Input data:
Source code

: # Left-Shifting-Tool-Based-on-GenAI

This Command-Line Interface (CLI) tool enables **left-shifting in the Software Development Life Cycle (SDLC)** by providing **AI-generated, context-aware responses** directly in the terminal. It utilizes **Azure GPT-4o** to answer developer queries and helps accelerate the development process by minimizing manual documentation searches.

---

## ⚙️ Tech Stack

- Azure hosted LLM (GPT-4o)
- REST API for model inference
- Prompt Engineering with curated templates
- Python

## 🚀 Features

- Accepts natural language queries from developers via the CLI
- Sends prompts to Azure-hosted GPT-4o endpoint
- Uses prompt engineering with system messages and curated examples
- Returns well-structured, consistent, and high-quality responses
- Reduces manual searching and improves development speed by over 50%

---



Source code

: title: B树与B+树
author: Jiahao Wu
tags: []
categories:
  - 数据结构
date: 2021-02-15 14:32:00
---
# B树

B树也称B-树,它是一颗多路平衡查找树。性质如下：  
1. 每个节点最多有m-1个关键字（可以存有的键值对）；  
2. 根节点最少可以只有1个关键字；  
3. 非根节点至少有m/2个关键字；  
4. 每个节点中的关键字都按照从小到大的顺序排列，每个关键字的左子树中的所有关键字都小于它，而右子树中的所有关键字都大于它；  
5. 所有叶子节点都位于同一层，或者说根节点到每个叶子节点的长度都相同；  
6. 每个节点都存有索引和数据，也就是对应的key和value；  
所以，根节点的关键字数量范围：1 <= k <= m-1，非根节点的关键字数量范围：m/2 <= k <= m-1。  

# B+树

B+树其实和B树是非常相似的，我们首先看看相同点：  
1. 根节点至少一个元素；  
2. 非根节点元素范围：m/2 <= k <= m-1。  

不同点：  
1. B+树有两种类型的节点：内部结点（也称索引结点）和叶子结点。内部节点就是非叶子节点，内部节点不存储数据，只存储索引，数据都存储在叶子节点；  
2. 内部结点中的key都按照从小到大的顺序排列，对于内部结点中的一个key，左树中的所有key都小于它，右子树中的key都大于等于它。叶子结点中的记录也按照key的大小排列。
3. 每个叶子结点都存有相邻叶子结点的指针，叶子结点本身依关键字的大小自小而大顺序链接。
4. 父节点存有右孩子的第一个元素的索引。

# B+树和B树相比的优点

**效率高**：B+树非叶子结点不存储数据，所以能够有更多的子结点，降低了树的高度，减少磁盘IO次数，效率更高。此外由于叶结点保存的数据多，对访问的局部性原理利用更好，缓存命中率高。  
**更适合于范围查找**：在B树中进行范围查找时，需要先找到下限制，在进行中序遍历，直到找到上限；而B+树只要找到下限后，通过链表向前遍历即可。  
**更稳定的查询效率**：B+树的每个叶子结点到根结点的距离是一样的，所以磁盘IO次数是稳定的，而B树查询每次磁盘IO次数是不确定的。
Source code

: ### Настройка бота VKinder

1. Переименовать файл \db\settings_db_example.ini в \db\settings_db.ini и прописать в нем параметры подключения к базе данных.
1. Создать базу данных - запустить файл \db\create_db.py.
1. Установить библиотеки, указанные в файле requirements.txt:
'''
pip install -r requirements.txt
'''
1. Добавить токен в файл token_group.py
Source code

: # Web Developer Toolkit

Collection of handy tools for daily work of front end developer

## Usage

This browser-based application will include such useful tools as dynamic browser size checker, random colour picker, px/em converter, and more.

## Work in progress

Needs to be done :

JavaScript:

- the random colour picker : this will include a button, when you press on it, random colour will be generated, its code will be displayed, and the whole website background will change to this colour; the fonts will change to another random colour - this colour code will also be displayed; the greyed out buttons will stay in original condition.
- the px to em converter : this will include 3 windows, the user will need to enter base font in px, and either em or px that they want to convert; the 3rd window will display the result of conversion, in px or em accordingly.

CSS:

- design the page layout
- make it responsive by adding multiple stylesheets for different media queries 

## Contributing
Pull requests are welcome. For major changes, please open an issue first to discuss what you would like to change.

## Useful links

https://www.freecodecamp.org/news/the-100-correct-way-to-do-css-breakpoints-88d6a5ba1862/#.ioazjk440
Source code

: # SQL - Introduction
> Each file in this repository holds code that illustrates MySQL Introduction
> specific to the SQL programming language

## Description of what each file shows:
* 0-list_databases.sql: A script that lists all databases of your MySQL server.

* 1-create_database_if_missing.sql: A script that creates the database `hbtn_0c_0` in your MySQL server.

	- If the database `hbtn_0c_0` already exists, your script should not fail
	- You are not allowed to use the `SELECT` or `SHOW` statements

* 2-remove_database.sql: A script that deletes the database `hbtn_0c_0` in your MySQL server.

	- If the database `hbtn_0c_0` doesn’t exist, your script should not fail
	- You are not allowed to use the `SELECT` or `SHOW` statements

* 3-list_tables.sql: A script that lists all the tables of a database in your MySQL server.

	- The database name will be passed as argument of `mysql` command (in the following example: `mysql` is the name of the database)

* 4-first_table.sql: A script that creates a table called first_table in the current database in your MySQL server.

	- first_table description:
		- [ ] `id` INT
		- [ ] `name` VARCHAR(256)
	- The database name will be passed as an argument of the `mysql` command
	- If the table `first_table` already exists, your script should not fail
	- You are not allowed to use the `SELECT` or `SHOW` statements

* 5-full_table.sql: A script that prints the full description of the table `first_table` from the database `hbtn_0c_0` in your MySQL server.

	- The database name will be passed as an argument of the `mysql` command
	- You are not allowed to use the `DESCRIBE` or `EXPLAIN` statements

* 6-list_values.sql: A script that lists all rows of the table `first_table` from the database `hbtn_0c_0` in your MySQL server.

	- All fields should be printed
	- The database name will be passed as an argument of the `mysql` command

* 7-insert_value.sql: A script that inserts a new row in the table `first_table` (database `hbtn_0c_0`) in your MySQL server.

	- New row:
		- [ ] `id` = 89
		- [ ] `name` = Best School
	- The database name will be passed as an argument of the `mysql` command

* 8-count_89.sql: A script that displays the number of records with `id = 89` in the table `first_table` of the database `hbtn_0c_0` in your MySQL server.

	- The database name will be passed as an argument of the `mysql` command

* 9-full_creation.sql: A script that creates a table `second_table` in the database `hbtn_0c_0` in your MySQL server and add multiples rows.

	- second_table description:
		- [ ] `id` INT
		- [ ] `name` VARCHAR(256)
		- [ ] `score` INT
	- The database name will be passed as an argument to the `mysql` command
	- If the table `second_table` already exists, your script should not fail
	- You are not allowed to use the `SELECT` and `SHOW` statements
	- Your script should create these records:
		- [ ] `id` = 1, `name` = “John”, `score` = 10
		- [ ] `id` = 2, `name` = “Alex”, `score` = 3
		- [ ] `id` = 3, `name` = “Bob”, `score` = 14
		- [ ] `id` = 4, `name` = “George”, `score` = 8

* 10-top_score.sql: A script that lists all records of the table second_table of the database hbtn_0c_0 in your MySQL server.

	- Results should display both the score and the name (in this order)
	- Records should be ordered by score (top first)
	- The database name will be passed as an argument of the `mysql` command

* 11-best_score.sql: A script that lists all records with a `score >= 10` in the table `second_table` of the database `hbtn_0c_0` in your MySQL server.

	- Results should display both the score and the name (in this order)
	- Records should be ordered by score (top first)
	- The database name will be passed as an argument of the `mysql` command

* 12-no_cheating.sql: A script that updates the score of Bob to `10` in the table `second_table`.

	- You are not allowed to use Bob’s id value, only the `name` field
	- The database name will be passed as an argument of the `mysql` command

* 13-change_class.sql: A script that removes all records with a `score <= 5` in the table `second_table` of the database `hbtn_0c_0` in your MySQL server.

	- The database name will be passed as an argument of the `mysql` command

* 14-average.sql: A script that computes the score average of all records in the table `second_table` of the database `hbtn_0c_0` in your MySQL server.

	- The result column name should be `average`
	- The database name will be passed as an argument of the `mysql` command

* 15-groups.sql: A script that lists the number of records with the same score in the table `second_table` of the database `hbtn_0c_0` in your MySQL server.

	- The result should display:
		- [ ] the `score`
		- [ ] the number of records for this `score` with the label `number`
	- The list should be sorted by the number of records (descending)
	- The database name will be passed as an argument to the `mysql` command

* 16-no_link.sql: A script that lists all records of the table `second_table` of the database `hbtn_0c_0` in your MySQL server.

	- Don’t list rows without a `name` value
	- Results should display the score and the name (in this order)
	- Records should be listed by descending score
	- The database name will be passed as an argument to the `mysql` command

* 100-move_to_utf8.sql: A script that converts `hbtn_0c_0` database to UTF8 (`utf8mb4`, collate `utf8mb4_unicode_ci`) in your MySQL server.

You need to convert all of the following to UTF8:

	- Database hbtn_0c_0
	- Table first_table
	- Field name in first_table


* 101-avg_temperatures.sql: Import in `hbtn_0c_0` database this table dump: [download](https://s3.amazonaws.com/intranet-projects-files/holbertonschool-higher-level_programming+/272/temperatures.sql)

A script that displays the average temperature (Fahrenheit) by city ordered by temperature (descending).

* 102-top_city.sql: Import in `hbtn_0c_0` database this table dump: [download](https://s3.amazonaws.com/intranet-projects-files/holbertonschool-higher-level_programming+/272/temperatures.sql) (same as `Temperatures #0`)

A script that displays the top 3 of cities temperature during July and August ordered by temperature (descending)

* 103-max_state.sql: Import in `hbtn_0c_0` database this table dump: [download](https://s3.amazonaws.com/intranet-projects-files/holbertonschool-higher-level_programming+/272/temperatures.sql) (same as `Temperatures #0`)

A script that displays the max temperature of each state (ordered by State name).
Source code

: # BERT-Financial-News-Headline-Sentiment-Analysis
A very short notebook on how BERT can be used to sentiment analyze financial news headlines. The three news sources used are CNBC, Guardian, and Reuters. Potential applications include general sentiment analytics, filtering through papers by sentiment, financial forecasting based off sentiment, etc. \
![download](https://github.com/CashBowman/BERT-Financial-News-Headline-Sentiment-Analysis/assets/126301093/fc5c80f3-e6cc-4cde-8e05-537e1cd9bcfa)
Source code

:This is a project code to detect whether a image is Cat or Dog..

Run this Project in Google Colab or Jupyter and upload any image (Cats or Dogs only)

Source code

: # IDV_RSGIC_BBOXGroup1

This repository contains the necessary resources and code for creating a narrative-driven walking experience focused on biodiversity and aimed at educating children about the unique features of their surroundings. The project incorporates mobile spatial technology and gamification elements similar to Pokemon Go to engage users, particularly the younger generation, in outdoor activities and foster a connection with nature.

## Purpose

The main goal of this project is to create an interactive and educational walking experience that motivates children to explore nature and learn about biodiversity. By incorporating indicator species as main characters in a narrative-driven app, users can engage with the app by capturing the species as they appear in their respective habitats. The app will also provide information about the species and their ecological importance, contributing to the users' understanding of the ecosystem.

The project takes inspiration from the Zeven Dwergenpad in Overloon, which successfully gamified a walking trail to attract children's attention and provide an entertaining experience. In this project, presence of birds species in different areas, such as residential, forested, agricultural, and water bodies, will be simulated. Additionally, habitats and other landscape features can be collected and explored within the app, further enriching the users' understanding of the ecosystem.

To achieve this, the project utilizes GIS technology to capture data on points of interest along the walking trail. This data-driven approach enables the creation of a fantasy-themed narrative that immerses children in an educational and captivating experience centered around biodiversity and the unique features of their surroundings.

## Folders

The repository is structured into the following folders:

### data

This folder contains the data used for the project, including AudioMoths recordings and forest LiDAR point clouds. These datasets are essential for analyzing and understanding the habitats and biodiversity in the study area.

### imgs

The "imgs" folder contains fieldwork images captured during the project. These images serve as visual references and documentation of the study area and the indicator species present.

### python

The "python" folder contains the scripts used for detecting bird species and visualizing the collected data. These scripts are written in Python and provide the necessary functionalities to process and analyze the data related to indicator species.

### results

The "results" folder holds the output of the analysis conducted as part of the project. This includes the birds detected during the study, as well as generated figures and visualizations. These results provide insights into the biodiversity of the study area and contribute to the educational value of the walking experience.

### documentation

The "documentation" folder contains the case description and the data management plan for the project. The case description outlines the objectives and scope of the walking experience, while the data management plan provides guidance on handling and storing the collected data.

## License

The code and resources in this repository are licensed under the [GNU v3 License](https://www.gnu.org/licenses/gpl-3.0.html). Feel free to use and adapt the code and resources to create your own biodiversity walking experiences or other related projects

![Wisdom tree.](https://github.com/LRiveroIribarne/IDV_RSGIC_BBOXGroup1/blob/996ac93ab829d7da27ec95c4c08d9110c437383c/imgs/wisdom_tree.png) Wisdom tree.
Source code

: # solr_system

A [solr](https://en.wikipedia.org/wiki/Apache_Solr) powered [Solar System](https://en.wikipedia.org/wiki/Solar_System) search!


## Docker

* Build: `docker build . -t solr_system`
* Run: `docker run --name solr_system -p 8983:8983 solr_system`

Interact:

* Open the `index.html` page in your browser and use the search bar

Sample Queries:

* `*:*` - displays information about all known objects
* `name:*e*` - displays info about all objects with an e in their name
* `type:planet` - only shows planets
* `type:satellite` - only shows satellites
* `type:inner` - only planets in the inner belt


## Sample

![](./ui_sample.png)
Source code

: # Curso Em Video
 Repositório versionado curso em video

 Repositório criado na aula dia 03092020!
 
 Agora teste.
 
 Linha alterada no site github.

Exercise objective: Determine how many lines above contain the string "average". Give only that number.

Answer section: 3